In this respect, they are wonderful, because gobs of us walking around today wouldn’t be here without them. But they’ve got tons of downsides to them. They cause bizarre parts of your body to puff up without warning (in my case, my face and stomach have been stretched to their limitations. I look like a female Dwight Schrute), they send you off on an emotional rollar coaster not seen since you were in high school, and they make you break out like crazy.

I also have a sneaking suspicion that underneath every new zit that has arisen on my jaw, chest, and arms is a teeny tiny black hair waiting to break the surface.
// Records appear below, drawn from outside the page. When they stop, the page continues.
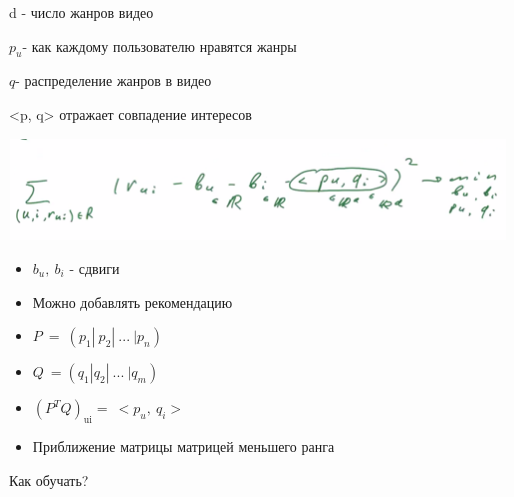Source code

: \documentclass[a4paper, 12pt]{article}
\begin{document}
d - число жанров видео

\(p_{u}\)- как каждому пользователю нравятся жанры

\(q\)- распределение жанров в видео

\textless{}p, q\textgreater{} отражает совпадение интересов

\includegraphics[width=5.18611in,height=1.06005in]{media/image3.png}

\begin{itemize}
\item
  
  \(b_{u},\ b_{i}\) - сдвиги
  
\end{itemize}

\begin{itemize}
\item
  
  Можно добавлять рекомендацию
  
\item
  
  \(P\  = \ (p_{1}|\ p_{2}|\ ...\ |p_{n})\)
  
\item
  
  \(Q\  = (q_{1}|q_{2}|\ ...\ |q_{m})\ \)
  
\item
  
  \((P^{T}Q)_{\text{ui}} = \  < p_{u},\ q_{i} >\)
  
\item
  
  Приближение матрицы матрицей меньшего ранга
  
\end{itemize}

{Как обучать?}
\end{document}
When that dark day finally takes place, I will hopefully be miles from any other humans, deep in the woods, hiding under the safety of a snuggie with a pint of ice cream.

Or five pints of ice cream. Because that’s the other thing about steroids: they make you hungry. Like, crazy hungry. Over the last week, I’ve gained 5 pounds as a result of delivering every single edible morsel within arms’ reach to my mouth (occasionally said edible morsels are not, in fact, edible. I’m pretty sure I licked a piece of dryer lint off my chin and what I thought was a cookie crumb may have actually been a dessicated booger).

Some of you are probably going to argue that this is the status quo, and to those folks I will say STOP JUDGING ME (Sorry. Mood swing). I MUST EAT. It is strange and odd, because usually I only feel this way about cake, and not say, every single food group, ever.

And so, in honor of me mashing every single piece of  food I can find into my mouth, I’ve collected some photos from our last trip to Astoria … during which Rand and I mashed every single piece of food we could find into our mouths at the Astoria Sunday Market.

It may not have been our proudest moment. It wasn’t always flattering. But damn it, it was honest. And as I shove yet another salted caramel into my mouth before the noon hour, I know that at least I’m being sincere. Or something.


It begins as all good things do: with empanadas.

The woman who sells these also makes her own salsa, which is amazing.


Like Rand’s passion for me, the cheese burns hotter than he anticipates, and his tongue is scalded.

Continuing the filled-pastry theme of the morning, we follow up our empanada with a hand pie. 

Rather inexplicably, Rand looks pained to eat it. Or perhaps he was just tired of me snapping photos in his face.

“Woman … just … stop. Please. FUCKING STOP.”

And, of course, retribution was swift to follow …

Rhubarb cupcake with brown butter frosting. I ate it in about 15 seconds.

You know what? That last photo wasn’t quite unflattering enough. We can do better. I know it.

Aaahhhh. That’s it.


The viscious aftermath:

“Oh, hell NO you did NOT just take a photo of me demolishing that cupcake.”

You know what? This feels mean-spirited. I blame the steroids. I should end on a high note. A photo of my husband looking unspeakably gorgeous while injesting something.


Now if you’ll excuse me, there’s a jar of nutella with my name written hastily on it.